:: Source records ::

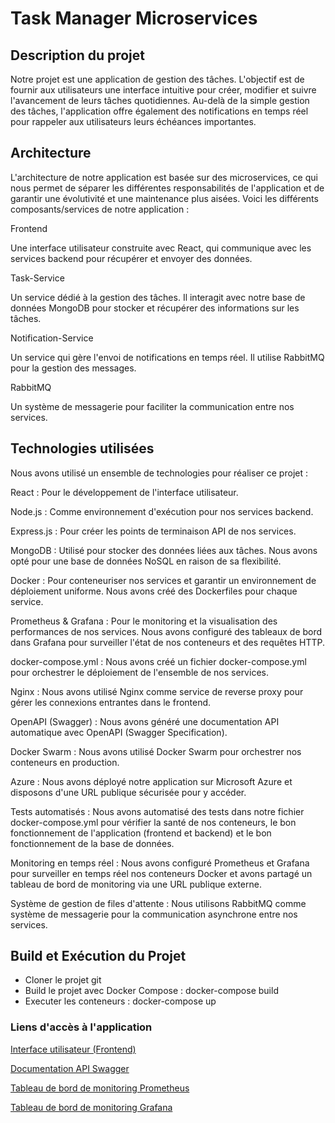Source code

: # Task Manager Microservices

## Description du projet

Notre projet est une application de gestion des tâches. L'objectif est de fournir aux utilisateurs une interface intuitive pour créer, modifier et suivre l'avancement de leurs tâches quotidiennes. Au-delà de la simple gestion des tâches, l'application offre également des notifications en temps réel pour rappeler aux utilisateurs leurs échéances importantes.

## Architecture

L'architecture de notre application est basée sur des microservices, ce qui nous permet de séparer les différentes responsabilités de l'application et de garantir une évolutivité et une maintenance plus aisées. Voici les différents composants/services de notre application :

Frontend

Une interface utilisateur construite avec React, qui communique avec les services backend pour récupérer et envoyer des données.

Task-Service

Un service dédié à la gestion des tâches. Il interagit avec notre base de données MongoDB pour stocker et récupérer des informations sur les tâches.

Notification-Service

Un service qui gère l'envoi de notifications en temps réel. Il utilise RabbitMQ pour la gestion des messages.

RabbitMQ

Un système de messagerie pour faciliter la communication entre nos services.

## Technologies utilisées

Nous avons utilisé un ensemble de technologies pour réaliser ce projet :

React : Pour le développement de l'interface utilisateur.

Node.js : Comme environnement d'exécution pour nos services backend.

Express.js : Pour créer les points de terminaison API de nos services.

MongoDB : Utilisé pour stocker des données liées aux tâches. Nous avons opté pour une base de données NoSQL en raison de sa flexibilité.

Docker : Pour conteneuriser nos services et garantir un environnement de déploiement uniforme. Nous avons créé des Dockerfiles pour chaque service.

Prometheus & Grafana : Pour le monitoring et la visualisation des performances de nos services. Nous avons configuré des tableaux de bord dans Grafana pour surveiller l'état de nos conteneurs et des requêtes HTTP.

docker-compose.yml : Nous avons créé un fichier docker-compose.yml pour orchestrer le déploiement de l'ensemble de nos services.

Nginx : Nous avons utilisé Nginx comme service de reverse proxy pour gérer les connexions entrantes dans le frontend.

OpenAPI (Swagger) : Nous avons généré une documentation API automatique avec OpenAPI (Swagger Specification).

Docker Swarm : Nous avons utilisé Docker Swarm pour orchestrer nos conteneurs en production.

Azure : Nous avons déployé notre application sur Microsoft Azure et disposons d'une URL publique sécurisée pour y accéder.

Tests automatisés : Nous avons automatisé des tests dans notre fichier docker-compose.yml pour vérifier la santé de nos conteneurs, le bon fonctionnement de l'application (frontend et backend) et le bon fonctionnement de la base de données.

Monitoring en temps réel : Nous avons configuré Prometheus et Grafana pour surveiller en temps réel nos conteneurs Docker et avons partagé un tableau de bord de monitoring via une URL publique externe.

Système de gestion de files d'attente : Nous utilisons RabbitMQ comme système de messagerie pour la communication asynchrone entre nos services.

## Build et Exécution du Projet

- Cloner le projet git
- Build le projet avec Docker Compose : docker-compose build
- Executer les conteneurs : docker-compose up

### Liens d'accès à l'application

[Interface utilisateur (Frontend)](http://localhost)

[Documentation API Swagger](http://localhost:5000/api-docs/)

[Tableau de bord de monitoring Prometheus](http://localhost:9090)

[Tableau de bord de monitoring Grafana](http://localhost:3000)

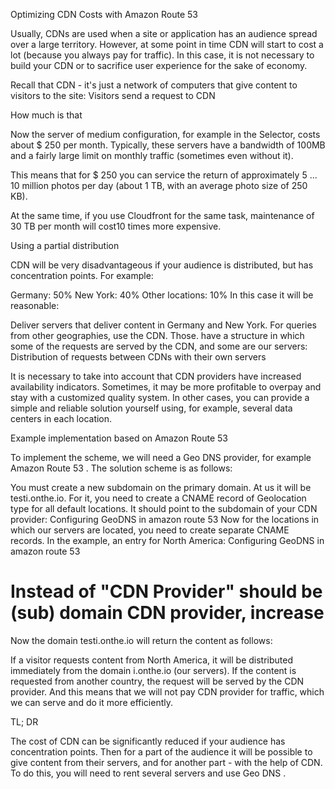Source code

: Optimizing CDN Costs with Amazon Route 53

Usually, CDNs are used when a site or application has an audience spread over a large territory. However, at some point in time CDN will start to cost a lot (because you always pay for traffic). In this case, it is not necessary to build your CDN or to sacrifice user experience for the sake of economy.

Recall that CDN - it's just a network of computers that give content to visitors to the site: Visitors send a request to CDN

How much is that

Now the server of medium configuration, for example in the Selector, costs about $ 250 per month. Typically, these servers have a bandwidth of 100MB and a fairly large limit on monthly traffic (sometimes even without it).

This means that for $ 250 you can service the return of approximately 5 ... 10 million photos per day (about 1 TB, with an average photo size of 250 KB).

At the same time, if you use Cloudfront for the same task, maintenance of 30 TB per month will cost10 times more expensive.

Using a partial distribution

CDN will be very disadvantageous if your audience is distributed, but has concentration points. For example:

Germany: 50%
New York: 40%
Other locations: 10%
In this case it will be reasonable:

Deliver servers that deliver content in Germany and New York.
For queries from other geographies, use the CDN.
Those. have a structure in which some of the requests are served by the CDN, and some are our servers: Distribution of requests between CDNs with their own servers

It is necessary to take into account that CDN providers have increased availability indicators. Sometimes, it may be more profitable to overpay and stay with a customized quality system. In other cases, you can provide a simple and reliable solution yourself using, for example, several data centers in each location.

Example implementation based on Amazon Route 53

To implement the scheme, we will need a Geo DNS provider, for example Amazon Route 53 . The solution scheme is as follows:

You must create a new subdomain on the primary domain. At us it will be testi.onthe.io.
For it, you need to create a CNAME record of Geolocation type for all default locations. It should point to the subdomain of your CDN provider:
Configuring GeoDNS in amazon route 53
Now for the locations in which our servers are located, you need to create separate CNAME records. In the example, an entry for North America:
Configuring GeoDNS in amazon route 53
# Instead of "CDN Provider" should be (sub) domain CDN provider, increase

Now the domain testi.onthe.io will return the content as follows:

If a visitor requests content from North America, it will be distributed immediately from the domain i.onthe.io (our servers).
If the content is requested from another country, the request will be served by the CDN provider.
And this means that we will not pay CDN provider for traffic, which we can serve and do it more efficiently.

TL; DR

The cost of CDN can be significantly reduced if your audience has concentration points. Then for a part of the audience it will be possible to give content from their servers, and for another part - with the help of CDN. To do this, you will need to rent several servers and use Geo DNS .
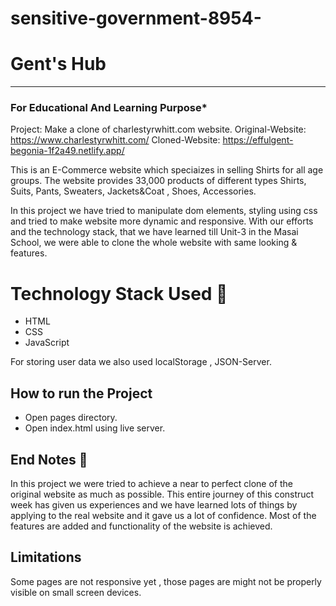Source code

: # sensitive-government-8954-
# Gent's Hub

-----

### For Educational And Learning Purpose* 
Project: Make a clone of charlestyrwhitt.com website.
Original-Website: https://www.charlestyrwhitt.com/
Cloned-Website: https://effulgent-begonia-1f2a49.netlify.app/

This is an E-Commerce website which speciaizes in selling Shirts for all age groups. The website provides 33,000 products of different types Shirts, Suits, Pants, Sweaters, Jackets&Coat , Shoes, Accessories.

In this project we have tried to manipulate dom elements, styling using css and tried to make website more dynamic and responsive. With our efforts and the technology stack, that we have learned till Unit-3 in the Masai School, we were able to clone the whole website with same looking & features.


# Technology Stack Used 🌟
* HTML
* CSS
* JavaScript

For storing user data we also used localStorage , JSON-Server.

## How to run the Project
* Open pages directory.
* Open index.html using live server.

## End Notes 📑
In this project we were tried to achieve a near to perfect clone of the original website as much as possible. This entire journey of this construct week has given us experiences and we have learned lots of things by applying to the real website and it gave us a lot of confidence. Most of the features are added and functionality of the website is achieved.

## Limitations
Some pages are not responsive yet , those pages are might not be properly visible on small screen devices.
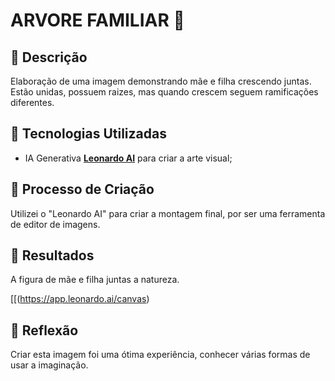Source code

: # ARVORE FAMILIAR 🌌

## 📒 Descrição
Elaboração de uma imagem demonstrando mãe e filha crescendo juntas. Estão unidas, possuem raizes, mas quando crescem seguem ramificações diferentes.

## 🤖 Tecnologias Utilizadas
- IA Generativa **[Leonardo AI](https://leonardo.ai)** para criar a arte visual;

## 🧐 Processo de Criação
Utilizei o "Leonardo AI" para criar a montagem final, por ser uma ferramenta de editor de imagens.

## 🚀 Resultados
A figura de mãe e filha juntas a natureza.

[[(https://app.leonardo.ai/canvas)

## 💭 Reflexão
Criar esta imagem foi uma ótima experiência, conhecer várias formas de usar a imaginação.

:::

Copy out nothing but the lines from the beginning of the records through the one that contains "## Description du projet". Skip the pictures.

Solution to this task:
Source code

: # Task Manager Microservices

## Description du projet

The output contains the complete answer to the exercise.